Al implementar referendos informales, el presidente mexicano anuló los contratos de desarrollo, incluido el del nuevo aeropuerto de la Ciudad de México, y ahuyentó la inversión extranjera cuando más la necesita, y cuando su país podría beneficiarse de las dudas que las empresas estadounidenses tienen en la actualidad de depender demasiado de las líneas de suministro chinas.

En energía, el deseo de López Obrador de recrear los días de gloria de los monopolios estatales de generación de electricidad y petróleo en su país está causando más estragos en las finanzas federales de la nación, el medio ambiente (¿hay algún gobierno en la Tierra más alérgico a las energías renovables?) y, nuevamente, sobre el atractivo de México para los inversionistas privados (las preferencias que López Obrador otorgó a los monopolios estatales parecen violar las disposiciones del nuevo acuerdo comercial del T-MEC).

La retórica nacionalista de López Obrador es un retroceso al gobierno de partido único en México y los días antes de que Estados Unidos, Canadá y México acordaran un pacto norteamericano. El presidente mexicano ha citado la “soberanía” para justificar la revocación de la cooperación de seguridad con las autoridades estadounidenses que persiguen el crimen organizado. A principios de abril, su gobierno y sus partidarios equipararon las críticas a sus ataques a la libertad de prensa con un intento de “golpe”.

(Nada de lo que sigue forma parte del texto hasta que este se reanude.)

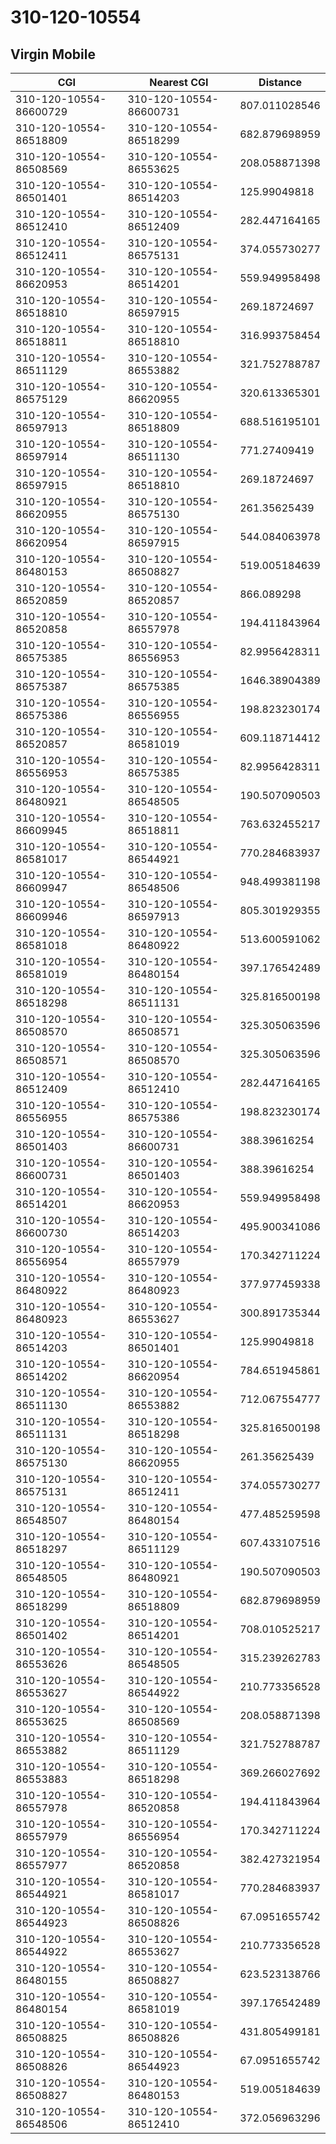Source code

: # 310-120-10554
## Virgin Mobile


| CGI | Nearest CGI | Distance |
|-----|-------------|----------|
| 310-120-10554-86600729 | 310-120-10554-86600731 | 807.011028546 |
| 310-120-10554-86518809 | 310-120-10554-86518299 | 682.879698959 |
| 310-120-10554-86508569 | 310-120-10554-86553625 | 208.058871398 |
| 310-120-10554-86501401 | 310-120-10554-86514203 | 125.99049818 |
| 310-120-10554-86512410 | 310-120-10554-86512409 | 282.447164165 |
| 310-120-10554-86512411 | 310-120-10554-86575131 | 374.055730277 |
| 310-120-10554-86620953 | 310-120-10554-86514201 | 559.949958498 |
| 310-120-10554-86518810 | 310-120-10554-86597915 | 269.18724697 |
| 310-120-10554-86518811 | 310-120-10554-86518810 | 316.993758454 |
| 310-120-10554-86511129 | 310-120-10554-86553882 | 321.752788787 |
| 310-120-10554-86575129 | 310-120-10554-86620955 | 320.613365301 |
| 310-120-10554-86597913 | 310-120-10554-86518809 | 688.516195101 |
| 310-120-10554-86597914 | 310-120-10554-86511130 | 771.27409419 |
| 310-120-10554-86597915 | 310-120-10554-86518810 | 269.18724697 |
| 310-120-10554-86620955 | 310-120-10554-86575130 | 261.35625439 |
| 310-120-10554-86620954 | 310-120-10554-86597915 | 544.084063978 |
| 310-120-10554-86480153 | 310-120-10554-86508827 | 519.005184639 |
| 310-120-10554-86520859 | 310-120-10554-86520857 | 866.089298 |
| 310-120-10554-86520858 | 310-120-10554-86557978 | 194.411843964 |
| 310-120-10554-86575385 | 310-120-10554-86556953 | 82.9956428311 |
| 310-120-10554-86575387 | 310-120-10554-86575385 | 1646.38904389 |
| 310-120-10554-86575386 | 310-120-10554-86556955 | 198.823230174 |
| 310-120-10554-86520857 | 310-120-10554-86581019 | 609.118714412 |
| 310-120-10554-86556953 | 310-120-10554-86575385 | 82.9956428311 |
| 310-120-10554-86480921 | 310-120-10554-86548505 | 190.507090503 |
| 310-120-10554-86609945 | 310-120-10554-86518811 | 763.632455217 |
| 310-120-10554-86581017 | 310-120-10554-86544921 | 770.284683937 |
| 310-120-10554-86609947 | 310-120-10554-86548506 | 948.499381198 |
| 310-120-10554-86609946 | 310-120-10554-86597913 | 805.301929355 |
| 310-120-10554-86581018 | 310-120-10554-86480922 | 513.600591062 |
| 310-120-10554-86581019 | 310-120-10554-86480154 | 397.176542489 |
| 310-120-10554-86518298 | 310-120-10554-86511131 | 325.816500198 |
| 310-120-10554-86508570 | 310-120-10554-86508571 | 325.305063596 |
| 310-120-10554-86508571 | 310-120-10554-86508570 | 325.305063596 |
| 310-120-10554-86512409 | 310-120-10554-86512410 | 282.447164165 |
| 310-120-10554-86556955 | 310-120-10554-86575386 | 198.823230174 |
| 310-120-10554-86501403 | 310-120-10554-86600731 | 388.39616254 |
| 310-120-10554-86600731 | 310-120-10554-86501403 | 388.39616254 |
| 310-120-10554-86514201 | 310-120-10554-86620953 | 559.949958498 |
| 310-120-10554-86600730 | 310-120-10554-86514203 | 495.900341086 |
| 310-120-10554-86556954 | 310-120-10554-86557979 | 170.342711224 |
| 310-120-10554-86480922 | 310-120-10554-86480923 | 377.977459338 |
| 310-120-10554-86480923 | 310-120-10554-86553627 | 300.891735344 |
| 310-120-10554-86514203 | 310-120-10554-86501401 | 125.99049818 |
| 310-120-10554-86514202 | 310-120-10554-86620954 | 784.651945861 |
| 310-120-10554-86511130 | 310-120-10554-86553882 | 712.067554777 |
| 310-120-10554-86511131 | 310-120-10554-86518298 | 325.816500198 |
| 310-120-10554-86575130 | 310-120-10554-86620955 | 261.35625439 |
| 310-120-10554-86575131 | 310-120-10554-86512411 | 374.055730277 |
| 310-120-10554-86548507 | 310-120-10554-86480154 | 477.485259598 |
| 310-120-10554-86518297 | 310-120-10554-86511129 | 607.433107516 |
| 310-120-10554-86548505 | 310-120-10554-86480921 | 190.507090503 |
| 310-120-10554-86518299 | 310-120-10554-86518809 | 682.879698959 |
| 310-120-10554-86501402 | 310-120-10554-86514201 | 708.010525217 |
| 310-120-10554-86553626 | 310-120-10554-86548505 | 315.239262783 |
| 310-120-10554-86553627 | 310-120-10554-86544922 | 210.773356528 |
| 310-120-10554-86553625 | 310-120-10554-86508569 | 208.058871398 |
| 310-120-10554-86553882 | 310-120-10554-86511129 | 321.752788787 |
| 310-120-10554-86553883 | 310-120-10554-86518298 | 369.266027692 |
| 310-120-10554-86557978 | 310-120-10554-86520858 | 194.411843964 |
| 310-120-10554-86557979 | 310-120-10554-86556954 | 170.342711224 |
| 310-120-10554-86557977 | 310-120-10554-86520858 | 382.427321954 |
| 310-120-10554-86544921 | 310-120-10554-86581017 | 770.284683937 |
| 310-120-10554-86544923 | 310-120-10554-86508826 | 67.0951655742 |
| 310-120-10554-86544922 | 310-120-10554-86553627 | 210.773356528 |
| 310-120-10554-86480155 | 310-120-10554-86508827 | 623.523138766 |
| 310-120-10554-86480154 | 310-120-10554-86581019 | 397.176542489 |
| 310-120-10554-86508825 | 310-120-10554-86508826 | 431.805499181 |
| 310-120-10554-86508826 | 310-120-10554-86544923 | 67.0951655742 |
| 310-120-10554-86508827 | 310-120-10554-86480153 | 519.005184639 |
| 310-120-10554-86548506 | 310-120-10554-86512410 | 372.056963296 |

Y lo que es más preocupante en términos de autoritarismo, antes de las cruciales elecciones de mitad de mandato, que serán a principios de junio, López Obrador y su partido, Morena, están atacando la independencia de la Corte Suprema de México y el instituto altamente respetado que supervisa las elecciones de México.

Sintonizar aunque sea por unos minutos las divagantes conferencias de prensa diarias que realiza López Obrador es comprobar el estado de un líder desesperado por desplegar una verdad a medias, un chivo expiatorio o una distracción para equiparar su proyecto político, de una “Cuarta transformación” con el único interés y deseo legítimo de la gente mexicana. Por lo tanto, cualquier crítica a su gobierno o a él mismo es considerado un ataque al “pueblo”.

Harris, no importa cuán amplia sea su cartera, no puede resolver todos los problemas de México. Pero la Casa Blanca tampoco puede darse el lujo de descartarlos. Necesita volver al negocio de administrar una relación que todavía tiene un potencial sin explotar que beneficiaría a toda América del Norte.

Los inversionistas estadounidenses en México precisan el apoyo de su gobierno ante la falta de respeto de López Obrador por el estado de derecho. Ambos países deben volver a valorizar los compromisos adquiridos en los tratados, reforzar las normas democráticas y luchar contra las amenazas comunes a la seguridad.

Empoderar a Harris para que supervise todos los aspectos de la relación entre Estados Unidos y México elevaría lo que de otro modo podría convertirse en debilitantes disputas de bajo nivel, tema por tema, departamento por departamento. Su liderazgo podría resucitar un enfoque más holístico y estratégico, alineando los incentivos para ambos países y reclamando la promesa de vínculos más estrechos entre las naciones de América del Norte.

Andrés Martínez es profesor de práctica en la Escuela de Periodismo Cronkite de la Universidad Estatal de Arizona, y becario del grupo de expertos New America.

Este artículo fue publicado por primera vez en Los Angeles Times en Español.